À New York, un restau n’emploie que des grands-mères aux fourneaux


Portrait des grand-mères cuisinières

Cuisine de grand-mère rime bien souvent avec délice. À New York, Jody Scaravella, le propriétaire du restaurant italien Enoteca Maria, l’a bien compris. Inspiré de sa propre mamie, le restaurateur n’emploie que des seniors dans sa cuisine, depuis juillet 2016. Libéria, Argentine, Italie… Toutes viennent des quatre coins du monde, promouvant la diversité aussi bien que le grand âge.

Des seniors au cœur du projet

À l’origine, deux cuisinières italiennes régalaient les clients de leurs plats traditionnels. Aujourd’hui, elles sont trente à occuper les fourneaux. La plupart ne sont pas professionnelles mais toutes font partager leur savoir-faire culinaire, qu’il s’agisse de cuisine italienne ou de saveurs du monde, du Nigeria à l’Algérie en passant par la Biélorussie et la Pologne.

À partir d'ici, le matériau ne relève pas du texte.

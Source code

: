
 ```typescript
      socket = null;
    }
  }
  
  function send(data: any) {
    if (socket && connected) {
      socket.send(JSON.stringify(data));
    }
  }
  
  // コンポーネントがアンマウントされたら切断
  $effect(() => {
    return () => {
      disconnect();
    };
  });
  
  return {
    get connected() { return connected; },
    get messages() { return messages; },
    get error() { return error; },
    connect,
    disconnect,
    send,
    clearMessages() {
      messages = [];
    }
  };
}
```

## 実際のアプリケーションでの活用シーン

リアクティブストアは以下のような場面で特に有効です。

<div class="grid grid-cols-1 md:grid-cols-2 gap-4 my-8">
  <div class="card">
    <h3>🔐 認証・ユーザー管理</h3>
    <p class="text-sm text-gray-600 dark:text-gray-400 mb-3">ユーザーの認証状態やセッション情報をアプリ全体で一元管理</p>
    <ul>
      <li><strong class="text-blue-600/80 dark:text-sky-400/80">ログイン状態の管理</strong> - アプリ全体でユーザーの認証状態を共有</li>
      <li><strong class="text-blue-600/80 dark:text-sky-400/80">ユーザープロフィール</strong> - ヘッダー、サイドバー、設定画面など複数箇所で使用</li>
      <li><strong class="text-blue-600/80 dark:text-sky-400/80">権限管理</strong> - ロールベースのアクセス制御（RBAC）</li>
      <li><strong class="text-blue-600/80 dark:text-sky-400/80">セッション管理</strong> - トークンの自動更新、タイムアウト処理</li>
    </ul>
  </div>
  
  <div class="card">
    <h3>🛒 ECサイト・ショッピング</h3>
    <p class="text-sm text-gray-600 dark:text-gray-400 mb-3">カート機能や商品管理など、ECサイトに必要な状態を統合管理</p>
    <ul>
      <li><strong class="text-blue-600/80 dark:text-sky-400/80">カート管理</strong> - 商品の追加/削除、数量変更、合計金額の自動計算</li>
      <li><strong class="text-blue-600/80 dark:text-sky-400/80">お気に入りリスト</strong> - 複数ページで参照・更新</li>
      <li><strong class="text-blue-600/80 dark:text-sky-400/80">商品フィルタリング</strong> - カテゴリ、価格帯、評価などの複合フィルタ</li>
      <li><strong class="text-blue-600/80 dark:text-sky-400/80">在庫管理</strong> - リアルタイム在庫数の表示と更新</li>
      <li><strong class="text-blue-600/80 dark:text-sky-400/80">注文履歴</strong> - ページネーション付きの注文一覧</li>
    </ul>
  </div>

Jody Scaravella, qui a eu l’idée de cette cuisine cosmopolite et intergénérationnelle, s’est inspiré de sa propre grand-mère pour lancer le concept. « Je me souviens qu’elle allait au marché tous les jours munie de son panier, raconte-t-il. Elle s’arrêtait au stand des fruits et légumes, mordait dans une pêche ou goûtait une cerise. Si c’était bon, elle achetait, sinon elle recrachait sur le sol avec une expression de dégoût. J’étais étonnée que personne ne se soit jamais plaint de son comportement… Mais, après tout, tout le monde la connaissait. »

Un succès toutes les semaines

Menus variés, clientèle cosmopolite, employées du troisième âge… L’idée donne envie et le concept inspire. L’établissement affiche désormais complet plusieurs fois par semaine, avec des réservations du mercredi au dimanche. Pour les employées au savoir culinaire indiscutable, ce travail est l’occasion de tisser du lien social tout en voyant leur talent valorisé. De quoi encourager l’activité des seniors dans de nombreux autres établissements.